▸ Task prompt
Below are some records; output exactly the lines from the line with "पुनस्तानि भविष्यन्ति तथैव तव राक्षस ।" to the line with "###Slōka 28###", both ends kept, and nothing more.

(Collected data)
++++++++++++++++++++

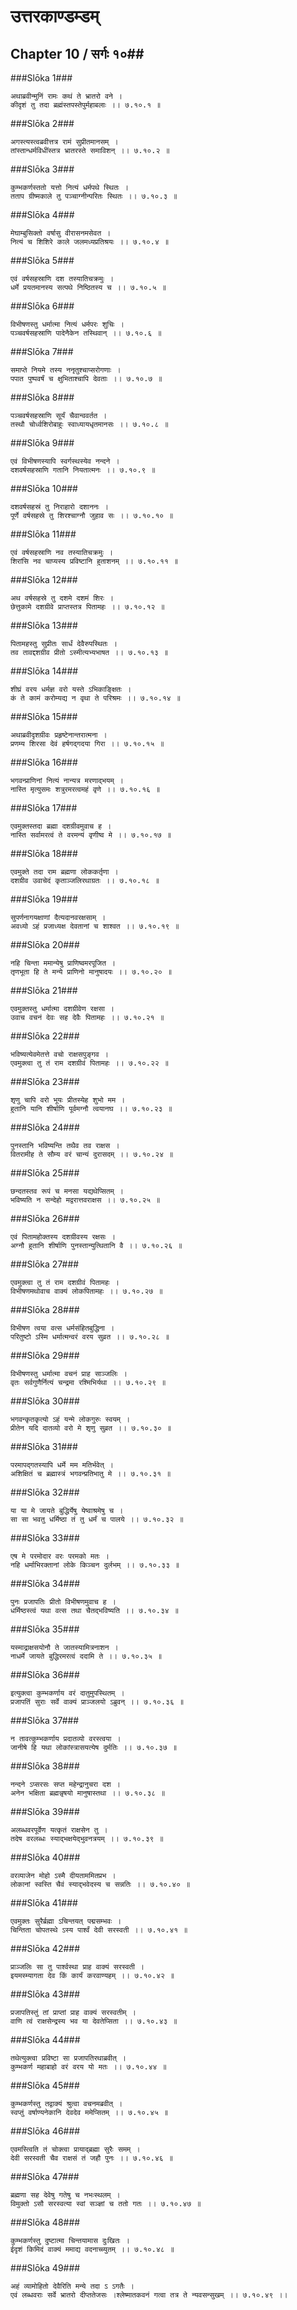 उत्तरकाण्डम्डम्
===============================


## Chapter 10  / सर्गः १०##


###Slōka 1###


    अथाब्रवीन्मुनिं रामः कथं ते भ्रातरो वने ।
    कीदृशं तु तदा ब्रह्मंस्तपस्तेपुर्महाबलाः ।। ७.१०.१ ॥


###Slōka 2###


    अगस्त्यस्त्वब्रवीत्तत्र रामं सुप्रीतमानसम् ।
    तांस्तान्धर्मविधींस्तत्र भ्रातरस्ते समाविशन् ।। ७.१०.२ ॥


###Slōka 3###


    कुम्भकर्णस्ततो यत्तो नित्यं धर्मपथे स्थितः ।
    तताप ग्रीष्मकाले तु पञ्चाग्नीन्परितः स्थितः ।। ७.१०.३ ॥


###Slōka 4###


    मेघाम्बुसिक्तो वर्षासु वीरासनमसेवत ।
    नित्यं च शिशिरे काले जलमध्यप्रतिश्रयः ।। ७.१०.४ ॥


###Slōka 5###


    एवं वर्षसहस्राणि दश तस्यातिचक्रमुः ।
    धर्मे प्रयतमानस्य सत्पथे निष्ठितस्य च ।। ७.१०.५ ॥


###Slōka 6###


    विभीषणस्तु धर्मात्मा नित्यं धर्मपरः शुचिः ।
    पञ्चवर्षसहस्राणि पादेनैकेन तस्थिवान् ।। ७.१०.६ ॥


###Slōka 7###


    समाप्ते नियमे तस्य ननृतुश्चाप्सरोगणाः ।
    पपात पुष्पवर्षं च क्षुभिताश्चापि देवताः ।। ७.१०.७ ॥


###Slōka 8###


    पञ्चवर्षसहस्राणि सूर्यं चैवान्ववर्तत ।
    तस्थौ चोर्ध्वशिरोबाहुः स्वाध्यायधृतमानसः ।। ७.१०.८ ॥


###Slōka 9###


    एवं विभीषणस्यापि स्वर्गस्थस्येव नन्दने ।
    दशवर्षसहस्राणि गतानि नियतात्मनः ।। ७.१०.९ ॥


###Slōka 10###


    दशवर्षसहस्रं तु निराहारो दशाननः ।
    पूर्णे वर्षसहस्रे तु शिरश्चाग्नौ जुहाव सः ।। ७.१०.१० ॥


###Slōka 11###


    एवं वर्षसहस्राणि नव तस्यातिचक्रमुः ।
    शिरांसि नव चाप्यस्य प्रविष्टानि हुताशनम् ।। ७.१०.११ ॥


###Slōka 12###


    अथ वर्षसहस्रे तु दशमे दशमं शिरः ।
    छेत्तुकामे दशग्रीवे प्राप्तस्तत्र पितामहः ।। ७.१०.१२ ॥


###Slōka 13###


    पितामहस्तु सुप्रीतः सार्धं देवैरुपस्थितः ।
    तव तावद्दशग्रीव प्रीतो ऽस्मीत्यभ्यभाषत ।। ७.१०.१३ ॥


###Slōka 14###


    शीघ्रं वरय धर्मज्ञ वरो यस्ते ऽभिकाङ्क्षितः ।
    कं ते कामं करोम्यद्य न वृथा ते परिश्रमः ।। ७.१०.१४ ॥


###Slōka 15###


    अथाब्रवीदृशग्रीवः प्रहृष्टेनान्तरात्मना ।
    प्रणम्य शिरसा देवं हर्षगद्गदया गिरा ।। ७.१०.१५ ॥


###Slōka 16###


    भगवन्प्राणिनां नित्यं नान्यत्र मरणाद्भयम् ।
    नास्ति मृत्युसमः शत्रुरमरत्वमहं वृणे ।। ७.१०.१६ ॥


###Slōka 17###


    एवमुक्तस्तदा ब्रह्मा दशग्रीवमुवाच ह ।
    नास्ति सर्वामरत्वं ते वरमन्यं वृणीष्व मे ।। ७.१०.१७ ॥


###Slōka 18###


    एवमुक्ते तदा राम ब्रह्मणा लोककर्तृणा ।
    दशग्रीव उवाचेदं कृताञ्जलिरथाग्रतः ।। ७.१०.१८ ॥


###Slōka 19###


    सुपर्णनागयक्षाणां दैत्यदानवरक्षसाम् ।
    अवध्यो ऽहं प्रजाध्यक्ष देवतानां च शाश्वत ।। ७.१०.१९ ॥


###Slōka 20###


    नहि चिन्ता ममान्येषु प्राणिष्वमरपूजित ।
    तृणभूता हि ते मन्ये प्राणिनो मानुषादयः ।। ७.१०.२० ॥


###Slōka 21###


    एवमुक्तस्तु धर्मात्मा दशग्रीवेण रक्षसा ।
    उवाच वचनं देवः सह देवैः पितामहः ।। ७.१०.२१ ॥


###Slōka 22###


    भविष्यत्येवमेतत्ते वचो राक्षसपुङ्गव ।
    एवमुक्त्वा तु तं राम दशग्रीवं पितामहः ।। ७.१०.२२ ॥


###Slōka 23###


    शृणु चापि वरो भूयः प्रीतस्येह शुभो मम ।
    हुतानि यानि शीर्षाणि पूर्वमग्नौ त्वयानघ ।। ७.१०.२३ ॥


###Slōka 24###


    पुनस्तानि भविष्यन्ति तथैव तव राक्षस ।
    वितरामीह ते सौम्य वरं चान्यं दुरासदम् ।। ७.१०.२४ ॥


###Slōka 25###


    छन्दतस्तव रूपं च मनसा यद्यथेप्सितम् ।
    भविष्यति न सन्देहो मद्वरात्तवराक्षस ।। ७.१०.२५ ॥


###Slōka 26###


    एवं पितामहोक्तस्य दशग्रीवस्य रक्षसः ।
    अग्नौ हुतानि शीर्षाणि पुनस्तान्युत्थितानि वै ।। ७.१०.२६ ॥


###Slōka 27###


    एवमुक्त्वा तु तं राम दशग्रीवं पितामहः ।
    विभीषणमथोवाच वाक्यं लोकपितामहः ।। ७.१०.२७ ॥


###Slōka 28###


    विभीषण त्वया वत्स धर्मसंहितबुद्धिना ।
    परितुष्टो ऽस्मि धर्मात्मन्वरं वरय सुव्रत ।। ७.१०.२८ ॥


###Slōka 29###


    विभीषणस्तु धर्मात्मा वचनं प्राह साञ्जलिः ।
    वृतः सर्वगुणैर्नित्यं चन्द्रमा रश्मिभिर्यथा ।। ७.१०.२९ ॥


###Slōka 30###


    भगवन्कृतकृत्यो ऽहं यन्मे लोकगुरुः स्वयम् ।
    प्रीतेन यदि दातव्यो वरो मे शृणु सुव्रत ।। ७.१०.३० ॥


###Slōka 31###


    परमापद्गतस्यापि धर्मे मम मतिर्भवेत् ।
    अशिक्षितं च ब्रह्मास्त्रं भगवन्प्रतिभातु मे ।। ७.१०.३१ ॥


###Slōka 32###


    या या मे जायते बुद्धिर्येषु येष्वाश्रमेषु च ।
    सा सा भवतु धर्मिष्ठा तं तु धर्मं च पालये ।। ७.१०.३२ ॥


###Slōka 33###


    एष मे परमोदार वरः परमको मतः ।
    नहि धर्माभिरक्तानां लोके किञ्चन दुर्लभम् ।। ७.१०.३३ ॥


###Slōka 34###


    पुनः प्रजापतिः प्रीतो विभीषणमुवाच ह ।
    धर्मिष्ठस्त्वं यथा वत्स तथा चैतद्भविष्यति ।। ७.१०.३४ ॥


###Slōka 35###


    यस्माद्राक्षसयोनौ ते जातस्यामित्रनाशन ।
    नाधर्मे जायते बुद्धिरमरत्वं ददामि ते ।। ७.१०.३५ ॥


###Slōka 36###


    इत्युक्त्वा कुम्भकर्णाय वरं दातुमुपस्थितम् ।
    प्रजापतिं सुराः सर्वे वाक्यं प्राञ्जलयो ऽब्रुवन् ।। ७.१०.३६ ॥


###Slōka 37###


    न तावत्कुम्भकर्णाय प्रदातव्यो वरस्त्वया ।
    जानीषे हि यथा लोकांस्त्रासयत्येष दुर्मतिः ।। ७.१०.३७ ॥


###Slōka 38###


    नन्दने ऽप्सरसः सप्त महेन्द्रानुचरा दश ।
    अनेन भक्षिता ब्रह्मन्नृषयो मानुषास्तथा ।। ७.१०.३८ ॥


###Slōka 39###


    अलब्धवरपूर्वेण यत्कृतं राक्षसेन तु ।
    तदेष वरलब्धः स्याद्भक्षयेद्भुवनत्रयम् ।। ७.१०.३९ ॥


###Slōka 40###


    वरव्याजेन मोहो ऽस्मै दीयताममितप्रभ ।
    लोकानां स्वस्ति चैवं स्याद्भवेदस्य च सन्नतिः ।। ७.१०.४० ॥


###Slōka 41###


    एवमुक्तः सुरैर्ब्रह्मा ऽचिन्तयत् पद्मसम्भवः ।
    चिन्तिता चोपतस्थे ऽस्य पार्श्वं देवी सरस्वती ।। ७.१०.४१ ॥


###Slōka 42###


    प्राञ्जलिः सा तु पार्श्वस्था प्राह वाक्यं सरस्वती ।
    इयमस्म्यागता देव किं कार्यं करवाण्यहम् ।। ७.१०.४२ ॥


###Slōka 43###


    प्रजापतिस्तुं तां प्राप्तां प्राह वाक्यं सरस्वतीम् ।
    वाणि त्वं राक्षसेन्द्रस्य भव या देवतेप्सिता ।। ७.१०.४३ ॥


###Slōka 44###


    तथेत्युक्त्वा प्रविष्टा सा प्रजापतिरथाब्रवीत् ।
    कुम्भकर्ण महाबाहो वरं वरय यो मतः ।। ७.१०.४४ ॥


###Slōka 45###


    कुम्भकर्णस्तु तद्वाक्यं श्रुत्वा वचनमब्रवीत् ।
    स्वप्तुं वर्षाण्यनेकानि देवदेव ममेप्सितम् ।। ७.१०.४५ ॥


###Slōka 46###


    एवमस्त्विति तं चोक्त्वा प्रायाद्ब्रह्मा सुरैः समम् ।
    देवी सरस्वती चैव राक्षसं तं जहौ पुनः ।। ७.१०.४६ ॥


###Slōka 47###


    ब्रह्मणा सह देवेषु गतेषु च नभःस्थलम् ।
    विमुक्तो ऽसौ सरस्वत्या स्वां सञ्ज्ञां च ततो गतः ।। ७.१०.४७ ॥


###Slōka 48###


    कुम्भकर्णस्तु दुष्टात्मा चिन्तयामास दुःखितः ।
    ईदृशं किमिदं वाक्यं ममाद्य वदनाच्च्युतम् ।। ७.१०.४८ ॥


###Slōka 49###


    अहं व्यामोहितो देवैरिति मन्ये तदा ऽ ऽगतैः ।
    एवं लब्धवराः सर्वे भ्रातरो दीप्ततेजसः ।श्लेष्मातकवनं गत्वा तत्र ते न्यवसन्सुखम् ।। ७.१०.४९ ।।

++++++++++++++++++++

▸ Response area
    पुनस्तानि भविष्यन्ति तथैव तव राक्षस ।
    वितरामीह ते सौम्य वरं चान्यं दुरासदम् ।। ७.१०.२४ ॥


###Slōka 25###


    छन्दतस्तव रूपं च मनसा यद्यथेप्सितम् ।
    भविष्यति न सन्देहो मद्वरात्तवराक्षस ।। ७.१०.२५ ॥


###Slōka 26###


    एवं पितामहोक्तस्य दशग्रीवस्य रक्षसः ।
    अग्नौ हुतानि शीर्षाणि पुनस्तान्युत्थितानि वै ।। ७.१०.२६ ॥


###Slōka 27###


    एवमुक्त्वा तु तं राम दशग्रीवं पितामहः ।
    विभीषणमथोवाच वाक्यं लोकपितामहः ।। ७.१०.२७ ॥


###Slōka 28###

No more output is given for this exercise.